LEND ME A TENOR: REVIEW by NODA (National Operatic and Dramatic Association)

Date of Review:    Friday, 20 May
Reviewer:              Julie Petrucci Regional Representative, NODA East District Four South.

Lend Me a Tenor was the first play by prolific playwright Ken Ludwig, which went on to enjoy enormous success in the West End and on Broadway. The play has also been transformed into a stage musical but, in my opinion, it works best the way it was originally intended -as a farce.

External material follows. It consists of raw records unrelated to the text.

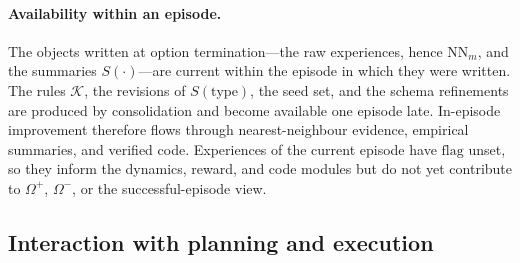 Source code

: \documentclass[11pt]{article}
\newcommand{\calK}{\mathcal{K}}
\newcommand{\type}{\mathrm{type}}
\begin{document}
\paragraph{Availability within an episode.}
The objects written at option termination---the raw experiences, hence $\mathrm{NN}_m$, and the summaries $S(\cdot)$---are current within the episode in which they were written. The rules $\calK$, the revisions of $S(\type)$, the seed set, and the schema refinements are produced by consolidation and become available one episode late. In-episode improvement therefore flows through nearest-neighbour evidence, empirical summaries, and verified code. Experiences of the current episode have $\mathrm{flag}$ unset, so they inform the dynamics, reward, and code modules but do not yet contribute to $\Omega^{+}$, $\Omega^{-}$, or the successful-episode view.

\subsection{Interaction with planning and execution}
\label{sec:type2-interaction}
\end{document}
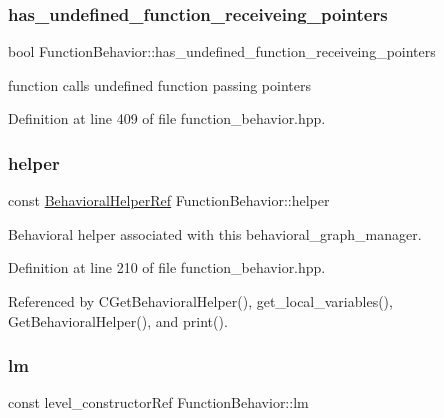 \subsubsection{\texorpdfstring{has\+\_\+undefined\+\_\+function\+\_\+receiveing\+\_\+pointers}{has\_undefined\_function\_receiveing\_pointers}}
{\footnotesize\ttfamily bool Function\+Behavior\+::has\+\_\+undefined\+\_\+function\+\_\+receiveing\+\_\+pointers\hspace{0.3cm}{\ttfamily [private]}}



function calls undefined function passing pointers 



Definition at line 409 of file function\+\_\+behavior.\+hpp.

\mbox{\label{classFunctionBehavior_a69d523d2586e3b825d2f5f68d7e99b0c}} 
\subsubsection{\texorpdfstring{helper}{helper}}
{\footnotesize\ttfamily const \hyperlink{behavioral__helper_8hpp_a9da8798985d185e76cbde965d9d68f84}{Behavioral\+Helper\+Ref} Function\+Behavior\+::helper\hspace{0.3cm}{\ttfamily [private]}}



Behavioral helper associated with this behavioral\+\_\+graph\+\_\+manager. 



Definition at line 210 of file function\+\_\+behavior.\+hpp.



Referenced by C\+Get\+Behavioral\+Helper(), get\+\_\+local\+\_\+variables(), Get\+Behavioral\+Helper(), and print().

\mbox{\label{classFunctionBehavior_a8fd0e89ba2e18a95dcced1fdb2a813fb}} 
\subsubsection{\texorpdfstring{lm}{lm}}
{\footnotesize\ttfamily const level\+\_\+constructor\+Ref Function\+Behavior\+::lm}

Whenever one sees a set with a multiplicity of doors, one knows one is about to encounter this genre. They are needed for slamming, hiding behind, eavesdropping,
providing privacy for forbidden moments and a plethora of entrances and exits. The rock-solid set was splendid, standing up to the door slamming requirement well and
augmented by some authentic looking set dressing which left one in no doubt we were in a mid-1930’s hotel. The costumes too were excellent. Phil Dale’s lighting design was very good and the many cues were ‘spot on’. The only flaw real flaw on the technical side was the telephone conversations which each fluctuated between being partly on speaker and one-sided only. I felt it should have been one or the other.

Set in Cleveland, Ohio, it’s the biggest night in the history of the Grand Opera Company who are anxiously awaiting the arrival of the world’s greatest tenor Signor Tito Merelli – Il Stupendo -and his evening performance of Otello that will save the struggling company. But, then, the doors start slamming when womanising Tito is incapacitated and his wife’s goodbye note is mistaken for his suicide note! Max, the Opera Director’s meek assistant, is given the daunting task of finding a last-minute replacement. Chaos ensues – including a scheming soprano, a tenor-struck ingénue, a jealous wife and a frustrated stagestruck bell boy.

A conscious decision had obviously been made not to attempt American accents which was probably the correct one if not all of the cast felt confident in attempting it but maybe references for Cleveland and New York could have been changed or omitted.

John Beresford tackled his role as Saunders admirably, although I would have liked him to have been as forceful in the first half as he was later on. His daughter Maggie was played with panache by Katy Baker and Judith Brammar regally swished in and out of several scenes as Julia, the self-impressed, self-serving member of the board, who imagines herself more important and attractive than she really is. Janice Chambers as the diva Diana, made much of her minor role and Manuel Orta Simón was impressive as the Bellboy.

A major role is that of Max, the accommodating employee of Saunders, the wannabe opera star and the hopeful lover of Maggie. Philip Chapman met the huge challenge of this role as he transformed from wheedling to confident. His comic timing was absolutely excellent and his voice wasn’t bad either! A bravura performance.

Of course, the other strong role is that of Tito, tailor made for the voice and talent of David Smithet, who made the character completely believable. The only real match for Tito is Maria, superbly portrayed by Hilary Stokes. The argument between Tito and Maria was brilliant.

Directed by Judith Willows this was a well-executed production which showed Haslingfield Little Theatre at the top of their game where farce is concerned.